AS: What?? How?? ...Oh Well... Hey anybody know about video compression...

Simon Briggs
Australia

Where it can really add a lot we will think about doing it more often...


The Six Series

I read your BMW 6-Series article and it reminded me why I loved that car so - my favourite.  However, I owned a 1985 635CSi in the U.S. so they were imported at least until then.  My friend owned a 1988 M6, the last of the M6 Series cars imported into the U.S.  I believe the last of the 635CSis were in '89.

Lawrence Newman
Canada


Check the Dates

Re: BMW 6-Series article. You may wish to check the production dates. I think you will find that 1983 was when the 635 CSi was released. Production went through until 1988 or 1989.

Blair Coull
Australia

Thanks – model cessation date corrected.


Why Not MegaSquirt?

Re the Back to the Future article: why not use a MegaSquirt ECU???  It's far cheaper, easier to program, uses GM (Holden) sensors, and much more capable.  It's also an OPEN design, so you're not locked into a shop that can only tune a specific type of OEM computer. The end user can tune it himself if he so desires.

Check it out:
http://www.megasquirt.info
http://ww.megamanual.com
http://msefi.com
http://msextra.com


Dave Andruczyk
United States

Invention

Now that we as car drivers, consumers, etc have 'mucked up' our world so much that we are now getting concerned. Maybe this is a time to examine my invention. It is an opportunity for motorists to repay some of the greenhouse gases we motorists keep chugging out. My invention is entirely green, the only one of its kind in the world, and works. Please take a peak at www.carmagic.com.au

Charles

Australia


Wrong Vote

Just a quick note to let you know that, as a reflex action, I clicked on the "2" at the bottom of your BMW 6-series article in an attempt to go to page 2.  I then realised I had voted the article as 2 out of 5. I wonder if your votes might be skewed towards the "2" value by others doing the same as it's almost second nature on the net to click to the next page at the bottom of the current page....or am I the only idiot out here?

Anthony Meegan
Australia

We receive relatively few '2' votes so it is not something many people do.


Grading the GTR

Regarding Grading the GT-R republished in issue 408, I think a few things have changed since this article was published 6 years ago. When I was looking for my GTR at the end of last year, 70% of the R32s had engine rebuilds or required engine rebuilds or were on their last legs (ie poor compression in one or more cylinders). And most gearboxes were very sloppy around 3rd gear. These cars have really suffered with the extra 6 years of thrashing, and if someone was to buy the wrong car, they could be up for significant repair bills. General estimates are in the order of $8k for a RB26DETT rebuild. Not something you'd like to do when the car is costing somewhere around $20k. Also, alternative options have changed. You won’t find an STi for between $20-30K with factory warranty. You can find mostly hammered ones with noticeable gearbox wear.

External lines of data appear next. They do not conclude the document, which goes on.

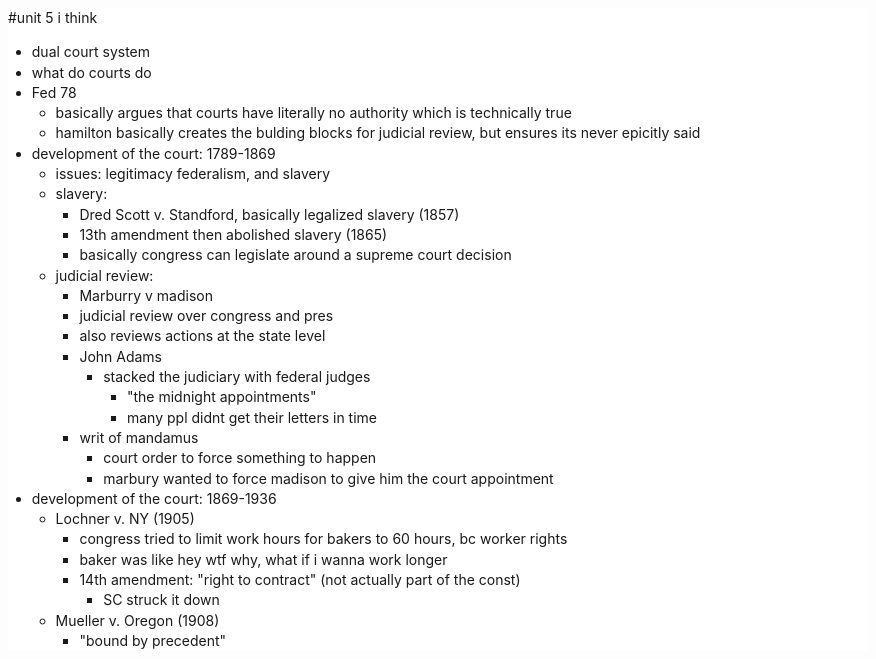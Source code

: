 



#unit 5 i think
* dual court system
* what do courts do
* Fed 78
    * basically argues that courts have literally no authority which is technically true
    * hamilton basically creates the bulding blocks for judicial review, but ensures its never epicitly said
* development of the court: 1789-1869
    * issues: legitimacy federalism, and slavery
    * slavery:
        * Dred Scott v. Standford, basically legalized slavery (1857)
        * 13th amendment then abolished slavery (1865)
        * basically congress can legislate around a supreme court decision
    * judicial review:
        * Marburry v madison
        * judicial review over congress and pres
        * also reviews actions at the state level
        * John Adams
            * stacked the judiciary with federal judges
                * "the midnight appointments"
                * many ppl didnt get their letters in time
        * writ of mandamus
            * court order to force something to happen
            * marbury wanted to force madison to give him the court appointment 
* development of the court: 1869-1936
    * Lochner v. NY (1905)
        * congress tried to limit work hours for bakers to 60 hours, bc  worker rights
        * baker was like hey wtf why, what if i wanna work longer
        * 14th amendment: "right to contract" (not actually part of the const)
            * SC struck it down
    * Mueller v. Oregon (1908)
        * "bound by precedent"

Apart from that it's still a great article and stood the test of time. Do you still receive hate mail over that article?

PS here is a shot of my stock-ish R32. http://www.users.bigpond.net.au/pade/gtras.jpg


Andrew Pade
Australia

Most of the negatives about our views on R32 GTRs are in forums. Here’s a good one: http://www.skylinesaustralia.com/forums/index.php?showtopic=141358&hl=


When a Diesel?

Great articles on diesel engine management.  Now.....when are you going to buy one and start modifying it??  Been waiting for you to do this for a very long time and surely very interesting, given potential performance yet spectacular economy.

Peter Bodon
Australia

Not any time soon. Old Japanese grey market diesel imports (eg Corolla diesel) are slow and run mechanical injection. Old Mercedes diesels are also slow and use mechanical injection. First decent turbo diesel cars with electronic injection (eg Peugeot 406) hold their value very well unless they have astronomical kilometres on them. For similar dollars we’d rather drive a Prius.